■ What to produce: Which lines of the data below hold "obtained"? Copy each of them.

■ Data entries:
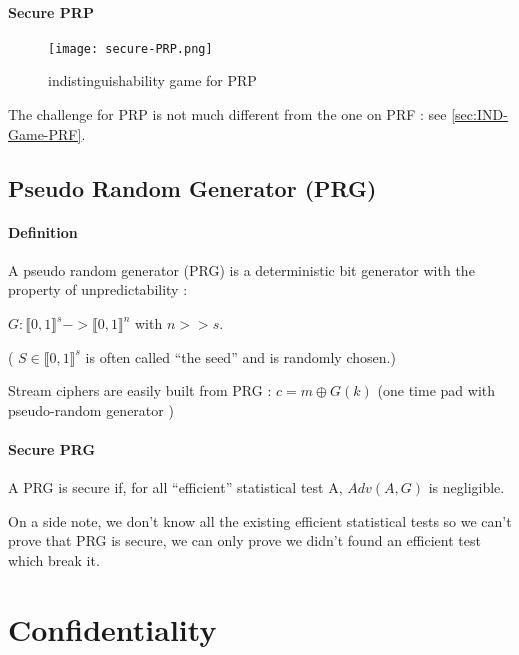 \paragraph{Secure PRP \\}


\begin{figure}[ht!]
	\centering
		\texttt{[image: secure-PRP.png]}
	\caption{indistinguishability game for PRP}
	\label{fig:IND-Game-PRP}
\end{figure}

The challenge for PRP is not much different from the one on PRF : see \ref{sec:IND-Game-PRF}.

\subsection{Pseudo Random Generator     (PRG)} 


\paragraph{Definition \\}

A pseudo random generator (PRG) is a deterministic bit generator with the property of  unpredictability :
\begin{mydef}
$ G : \llbracket  0,1 \rrbracket ^s -> \llbracket  0,1 \rrbracket ^n $  with  $n>>s$. 

\small	( $S \in \llbracket  0,1 \rrbracket ^s$ is often called ``the seed'' and is randomly chosen.) 

\end{mydef}

Stream ciphers are easily built from PRG : $c = m \oplus G(k) $  (one time pad with pseudo-random generator )


\paragraph{Secure PRG \\}
A PRG is secure if, for all ``efficient'' statistical test A, $Adv(A,G)$ is negligible.

On a side note, we don't know all the existing efficient statistical tests so we can't prove that PRG is secure, we can only prove we didn't found an efficient test which break it.


\section{Confidentiality}
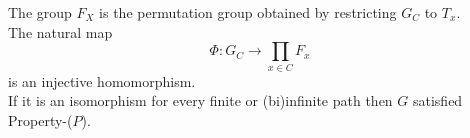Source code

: \documentclass[preview]{standalone}
\begin{document}
The group $F_{X}$ is the permutation group obtained by restricting $G_{C}$ to $T_{x}$.\\The natural map \[\Phi : G_{C} \to \prod_{x \in C} F_{x}\] is an injective homomorphism.\\If it is an isomorphism for every finite or (bi)infinite path then $G$ satisfied Property-($P$).\\
\end{document}
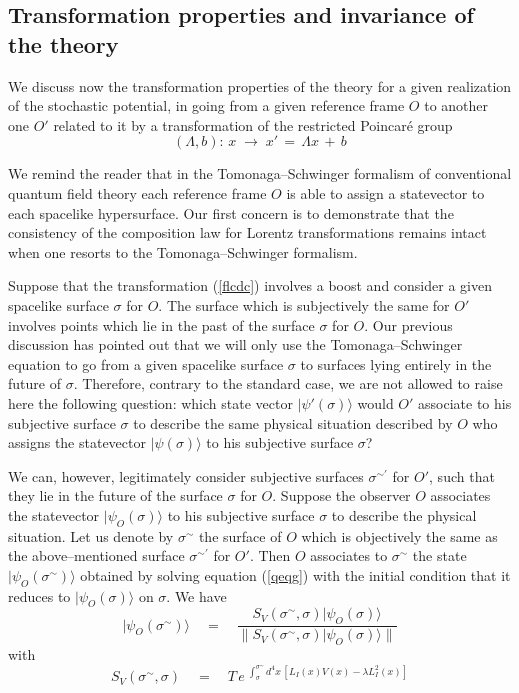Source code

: \documentclass[12pt]{article}
\begin{document}
\subsection{Transformation properties and invariance of the theory}
\label{sec94}

We discuss now the transformation properties of the theory for a
given realization of the stochastic potential, in going from a
given reference frame $O$ to another one $O'$ related to it by a
transformation of the restricted Poincar\'e group
\begin{equation} \label{flcdc}
(\Lambda,b):\, x\; \rightarrow \; x'\, = \, \Lambda x\, + \, b
\end{equation}

We remind the reader that in the Tomonaga--Schwinger formalism of
conventional quantum field theory each reference frame $O$ is able
to assign a statevector to each spacelike hypersurface. Our first
concern is to demonstrate that the consistency of the composition
law for Lorentz transformations remains intact when one resorts to
the Tomonaga--Schwinger formalism.

Suppose that the transformation (\ref{flcdc}) involves a boost and
consider a given spacelike surface $\sigma$ for $O$. The surface
which is subjectively the same for $O'$ involves points which lie
in the past of the surface $\sigma$ for $O$. Our previous
discussion has pointed out that we will only use the
Tomonaga--Schwinger equation to go from a given spacelike surface
$\sigma$ to surfaces lying entirely in the future of $\sigma$.
Therefore, contrary to the standard case, we are not allowed to
raise here the following question: which state vector
$|\psi'(\sigma)\rangle$ would $O'$ associate to his subjective
surface $\sigma$ to describe the same physical situation described
by $O$ who assigns the statevector $|\psi(\sigma)\rangle$ to his
subjective surface $\sigma$?

We can, however, legitimately consider subjective surfaces
$\sigma{}^{\sim\prime}$ for $O'$, such that they lie in the future
of the surface $\sigma$ for $O$. Suppose the observer $O$
associates the statevector $|\psi_{O}(\sigma)\rangle$ to his
subjective surface $\sigma$ to describe the physical situation.
Let us denote by $\sigma{}^{\sim}$ the surface of $O$ which is
objectively the same as the above--mentioned surface
$\sigma{}^{\sim\prime}$ for $O'$. Then $O$ associates to
$\sigma{}^{\sim}$ the state $|\psi_{O}(\sigma{}^{\sim})\rangle$
obtained by solving equation (\ref{qeqg}) with the initial
condition that it reduces to $|\psi_{O}(\sigma)\rangle$ on
$\sigma$. We have
\begin{equation}
|\psi_{O}(\sigma{}^{\sim})\rangle \quad = \quad \frac{S_{V}
(\sigma{}^{\sim}, \sigma) |\psi_{O}(\sigma)\rangle}{ \|
S_{V}(\sigma{}^{\sim}, \sigma) |\psi_{O}(\sigma)\rangle\|}
\end{equation}
with
\begin{equation} \label{fqfl}
S_{V}(\sigma{}^{\sim}, \sigma) \quad = \quad T\, e^{\displaystyle
\; \int_{\sigma}^{\sigma{}^{\sim}} d^{4}x\, [L_{I}(x) V(x) -
\lambda L_{I}^{2}(x)]}
\end{equation}
\end{document}
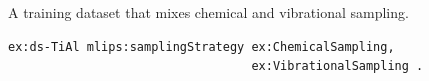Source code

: A training dataset that mixes chemical and vibrational sampling.
\begin{lstlisting}[language=turtle]
ex:ds-TiAl mlips:samplingStrategy ex:ChemicalSampling,
                                  ex:VibrationalSampling .
\end{lstlisting}
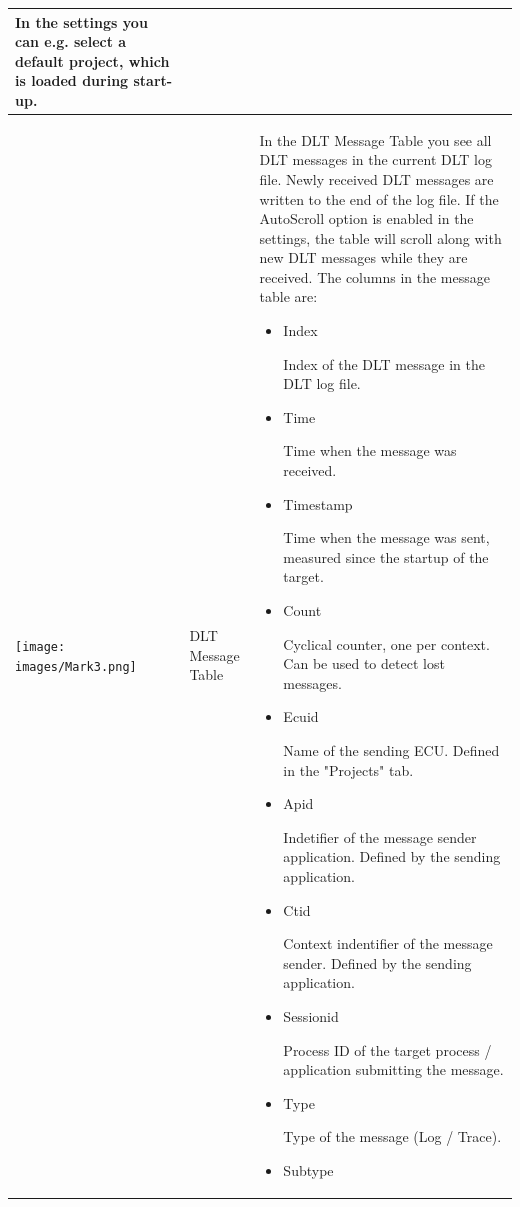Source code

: \documentclass[a4paper,11pt]{article}
\begin{document}
\begin{longtable}{| l | m{3cm}  | m{11cm} |}
   In the settings you can e.g. select a default project, which is loaded during start-up.  \\
   \hline
   \texttt{[image: images/Mark3.png]}
   &
    DLT Message Table
   &
   In the DLT Message Table you see all DLT messages in the current DLT log file.
   Newly received DLT messages are written to the end of the log file.
   If the AutoScroll option is enabled in the settings, the table will scroll along with new DLT messages while they are received.
   The columns in the message table are:\label{messagetablecolumns}
  \begin{itemize}
   \item \begin{bf}Index\end{bf}
    Index of the DLT message in the DLT log file.
   \item \begin{bf}Time\end{bf}
    Time when the message was received.
   \item \begin{bf}Timestamp\end{bf}
     Time when the message was sent, measured since the startup of the target.
   \item \begin{bf}Count\end{bf}
    Cyclical counter, one per context. Can be used to detect lost messages.
   \item \begin{bf}Ecuid\end{bf}
    Name of the sending ECU. Defined in the "Projects" tab.
   \item \begin{bf}Apid\end{bf}
    Indetifier of the message sender application. Defined by the sending application.
   \item \begin{bf}Ctid\end{bf}
    Context indentifier of the message sender. Defined by the sending application.
   \item \begin{bf}Sessionid\end{bf}
    Process ID of the target process / application submitting the message.
   \item \begin{bf}Type\end{bf}
    Type of the message (Log / Trace).
   \item \begin{bf}Subtype\end{bf}

\end{itemize}
\end{longtable}
\end{document}
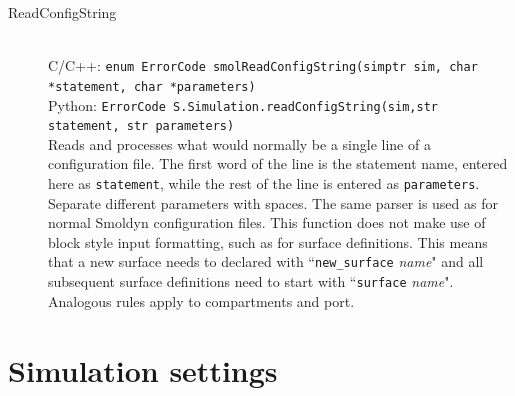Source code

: \documentclass {scrbook}
\newcommand {\ttt} {\texttt}
\begin{document}
\begin{description}
\item[ReadConfigString]
\hfill \\
C/C++: \ttt{enum ErrorCode smolReadConfigString(simptr sim, char *statement, char *parameters)}\\
Python: \ttt{ErrorCode S.Simulation.readConfigString(sim,str statement, str parameters)}\\
Reads and processes what would normally be a single line of a configuration file. The first word of the line is the statement name, entered here as \ttt{statement}, while the rest of the line is entered as \ttt{parameters}. Separate different parameters with spaces. The same parser is used as for normal Smoldyn configuration files. This function does not make use of block style input formatting, such as for surface definitions. This means that a new surface needs to declared with ``\ttt{new\_surface} \emph{name}" and all subsequent surface definitions need to start with ``\ttt{surface} \emph{name}". Analogous rules apply to compartments and port.

\end{description}

\section{Simulation settings}
\end{document}
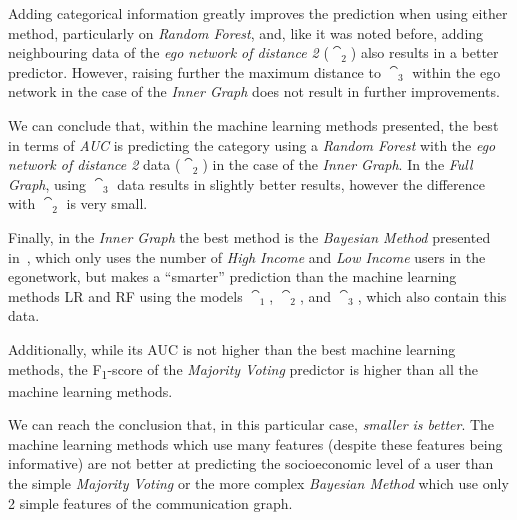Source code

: Adding categorical information greatly improves the prediction when using either method, particularly on \emph{Random Forest}, and, like it was noted before, adding neighbouring data of the \emph{ego network of distance 2} ($\cat_2$) also results in a better predictor. However, raising further the maximum distance to $\cat_3$ within the {ego network} in the case of the \emph{Inner Graph} does not result in further improvements.

We can conclude that, within the {machine learning} methods presented, the best in terms of \emph{AUC} is predicting the category using a \emph{Random Forest} with the \emph{ego network of distance 2} data ($\cat_2$) in the case of the \emph{Inner Graph}. In the \emph{Full Graph}, using $\cat_3$ data results in slightly better results, however the difference with $\cat_2$ is very small.

Finally, in the \emph{Inner Graph} the best method is the \emph{Bayesian Method} presented in~\cite{fixmanasonam2016}, which only uses the number of \emph{High Income} and \emph{Low Income} users in the egonetwork, but makes a ``smarter'' prediction than the {machine learning} methods LR and RF using the models $\cat_1$, $\cat_2$, and $\cat_3$, which also contain this data. 

Additionally, while its AUC is not higher than the best {machine learning} methods, the F\textsubscript{1}-score of the \emph{Majority Voting} predictor is higher than all the {machine learning} methods.

We can reach the conclusion that, in this particular case, \emph{smaller is better}. The {machine learning} methods which use many features (despite these features being informative) are not better at predicting the socioeconomic level of a user than the simple \emph{Majority Voting} or the more complex \emph{Bayesian Method} which use only 2 simple features of the communication graph.


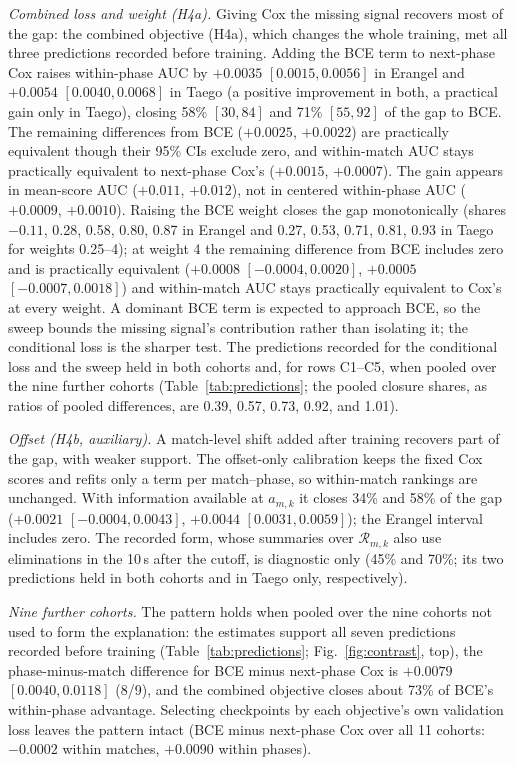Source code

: \documentclass[sigconf,anonymous]{acmart}
\begin{document}
\emph{Combined loss and weight (H4a).} Giving Cox the missing signal recovers most of the gap: the combined objective (H4a), which changes the whole training, met all three predictions recorded before training. Adding the BCE term to next-phase Cox raises within-phase AUC by $+0.0035$ $[0.0015,\allowbreak 0.0056]$ in Erangel and $+0.0054$ $[0.0040,\allowbreak 0.0068]$ in Taego (a positive improvement in both, a practical gain only in Taego), closing 58\% $[30,\allowbreak 84]$ and 71\% $[55,\allowbreak 92]$ of the gap to BCE. The remaining differences from BCE ($+0.0025$, $+0.0022$) are practically equivalent though their 95\% CIs exclude zero, and within-match AUC stays practically equivalent to next-phase Cox's ($+0.0015$, $+0.0007$). The gain appears in mean-score AUC ($+0.011$, $+0.012$), not in centered within-phase AUC ($+0.0009$, $+0.0010$). Raising the BCE weight closes the gap monotonically (shares $-0.11$, 0.28, 0.58, 0.80, 0.87 in Erangel and 0.27, 0.53, 0.71, 0.81, 0.93 in Taego for weights 0.25--4); at weight 4 the remaining difference from BCE includes zero and is practically equivalent ($+0.0008$ $[-0.0004,\allowbreak 0.0020]$, $+0.0005$ $[-0.0007,\allowbreak 0.0018]$) and within-match AUC stays practically equivalent to Cox's at every weight. A dominant BCE term is expected to approach BCE, so the sweep bounds the missing signal's contribution rather than isolating it; the conditional loss is the sharper test. The predictions recorded for the conditional loss and the sweep held in both cohorts and, for rows C1--C5, when pooled over the nine further cohorts (Table~\ref{tab:predictions}; the pooled closure shares, as ratios of pooled differences, are 0.39, 0.57, 0.73, 0.92, and 1.01).

\emph{Offset (H4b, auxiliary).} A match-level shift added after training recovers part of the gap, with weaker support. The offset-only calibration keeps the fixed Cox scores and refits only a term per match--phase, so within-match rankings are unchanged. With information available at $a_{m,k}$ it closes 34\% and 58\% of the gap ($+0.0021$ $[-0.0004,\allowbreak 0.0043]$, $+0.0044$ $[0.0031,\allowbreak 0.0059]$); the Erangel interval includes zero. The recorded form, whose summaries over $\mathcal{R}_{m,k}$ also use eliminations in the 10\,s after the cutoff, is diagnostic only (45\% and 70\%; its two predictions held in both cohorts and in Taego only, respectively).


\emph{Nine further cohorts.} The pattern holds when pooled over the nine cohorts not used to form the explanation: the estimates support all seven predictions recorded before training (Table~\ref{tab:predictions}; Fig.~\ref{fig:contrast}, top), the phase-minus-match difference for BCE minus next-phase Cox is $+0.0079$ $[0.0040,\allowbreak 0.0118]$ (8/9), and the combined objective closes about 73\% of BCE's within-phase advantage. Selecting checkpoints by each objective's own validation loss leaves the pattern intact (BCE minus next-phase Cox over all 11 cohorts: $-0.0002$ within matches, $+0.0090$ within phases).
\end{document}
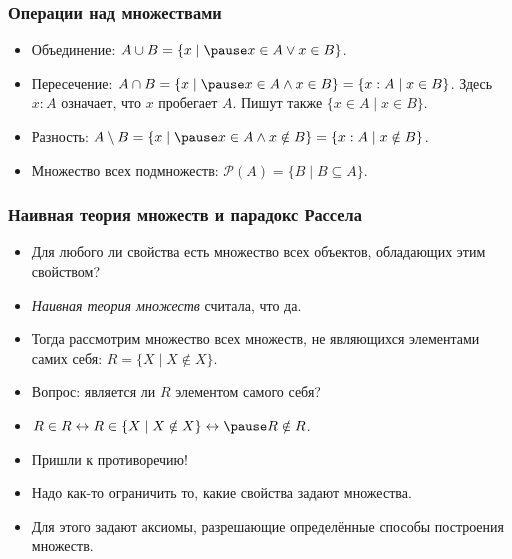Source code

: \documentclass[10pt]{beamer}
\begin{document}
\begin{frame}
    \frametitle{Операции над множествами}
    \begin{itemize}
        \item Объединение: $A \cup B = \{x \mid \pause x \in A \lor x \in B\}$.
        \pause
        \item Пересечение: $A \cap B = \{x \mid \pause x \in A \land x \in B\} = \{x : A \mid x \in B\}$.
        Здесь $x:A$ означает, что $x$ пробегает $A$. Пишут также $\{x\in A\mid x\in B\}$.
        \pause
        \item Разность: $A \setminus B = \{x \mid \pause x \in A \land x \notin B\} = \{x : A \mid x \notin B\}$.
        \pause
        \item Множество всех подмножеств: $\mathcal{P}(A) = \{ B \mid B \subseteq A \}$.
    \end{itemize}
\end{frame}

\begin{frame}
    \frametitle{Наивная теория множеств и парадокс Рассела}
    \begin{itemize}
        \item Для любого ли свойства есть множество всех объектов, обладающих этим свойством?
        \item \emph{Наивная теория множеств} считала, что да.
        \item Тогда рассмотрим множество всех множеств, не являющихся элементами самих себя: $R = \{X \mid X \notin X\}$.
        \item Вопрос: является ли $R$ элементом самого себя?
        \pause
        \item $R \in R \leftrightarrow R \in \{X \mid X \notin X\} \leftrightarrow \pause R \notin R$.
        \item Пришли к противоречию!
        \pause
        \item Надо как-то ограничить то, какие свойства задают множества.
        \item Для этого задают аксиомы, разрешающие определённые способы построения множеств.
    \end{itemize}
\end{frame}
\end{document}
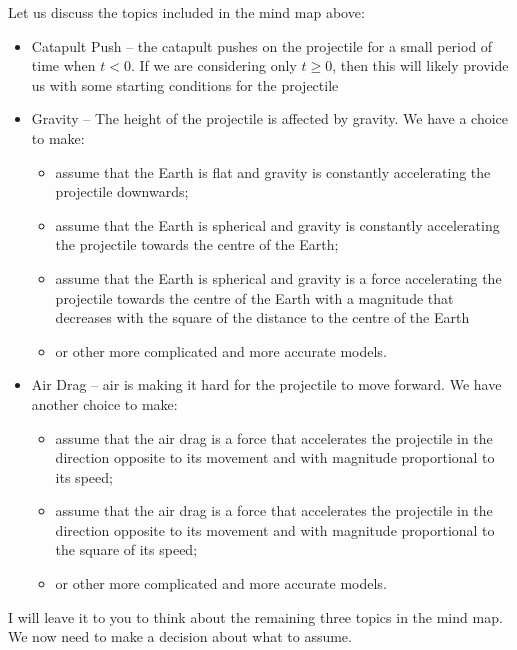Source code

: \begin{example}

Let us discuss the topics included in the mind map above:
\begin{itemize}
	\item Catapult Push -- the catapult pushes on the projectile for a small period of time when $t<0$. If we are considering only $t\geq 0$, then this will likely provide us with some starting conditions for the projectile
	\item Gravity -- The height of the projectile is affected by gravity. We have a choice to make:
	\begin{itemize}
		\item assume that the Earth is flat and gravity is constantly accelerating the projectile downwards;
		\item assume that the Earth is spherical and gravity is constantly accelerating the projectile towards the centre of the Earth;
		\item assume that the Earth is spherical and gravity is a force accelerating the projectile towards the centre of the Earth with a magnitude that decreases with the square of the distance to the centre of the Earth
		\item or other more complicated and more accurate models.
	\end{itemize}
	
	\item Air Drag -- air is making it hard for the projectile to move forward. We have another choice to make:
	\begin{itemize}
		\item assume that the air drag is a force that accelerates the projectile in the direction opposite to its movement and with magnitude proportional to its speed;
		\item assume that the air drag is a force that accelerates the projectile in the direction opposite to its movement and with magnitude proportional to the square of its speed;
		\item or other more complicated and more accurate models.
	\end{itemize}
\end{itemize}
	
I will leave it to you to think about the remaining three topics in the mind map. \\


We now need to make a decision about what to assume. \\


\end{example}
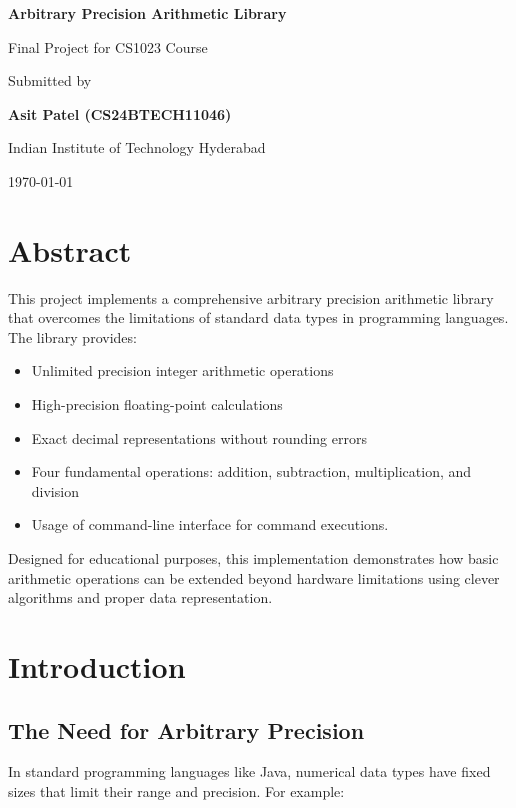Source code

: \documentclass{article}
\begin{document}
\begin{titlepage}
    \centering
    \vspace*{2cm}
    {\Huge\bfseries Arbitrary Precision Arithmetic Library\par}
    \vspace{1cm}
    {\Large Final Project for CS1023 Course\par}
    \vspace{2cm}
    {\Large Submitted by\par}
    {\Large\bfseries Asit Patel (CS24BTECH11046)\par}
    \vspace{0.5cm}
    \vspace{1cm}
    {\Large Indian Institute of Technology Hyderabad\par}
    \vfill
    {\large \today\par}
\end{titlepage}

\tableofcontents
\newpage

\section{Abstract}
This project implements a comprehensive arbitrary precision arithmetic library that overcomes the limitations of standard data types in programming languages. The library provides:

\begin{itemize}
    \item Unlimited precision integer arithmetic operations
    \item High-precision floating-point calculations
    \item Exact decimal representations without rounding errors
    \item Four fundamental operations: addition, subtraction, multiplication, and division
    \item Usage of command-line interface for command executions.
\end{itemize}

Designed for educational purposes, this implementation demonstrates how basic arithmetic operations can be extended beyond hardware limitations using clever algorithms and proper data representation.

\section{Introduction}
\subsection{The Need for Arbitrary Precision}
In standard programming languages like Java, numerical data types have fixed sizes that limit their range and precision. For example:
\end{document}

■ Result below:
The group $F_{X}$ is the permutation group obtained by restricting $G_{C}$ to $T_{x}$.\\The natural map \[\Phi : G_{C} \to \prod_{x \in C} F_{x}\] is an injective homomorphism.\\If it is an isomorphism for every finite or (bi)infinite path then $G$ satisfied Property-($P$).\\
obtained by solving equation (\ref{qeqg}) with the initial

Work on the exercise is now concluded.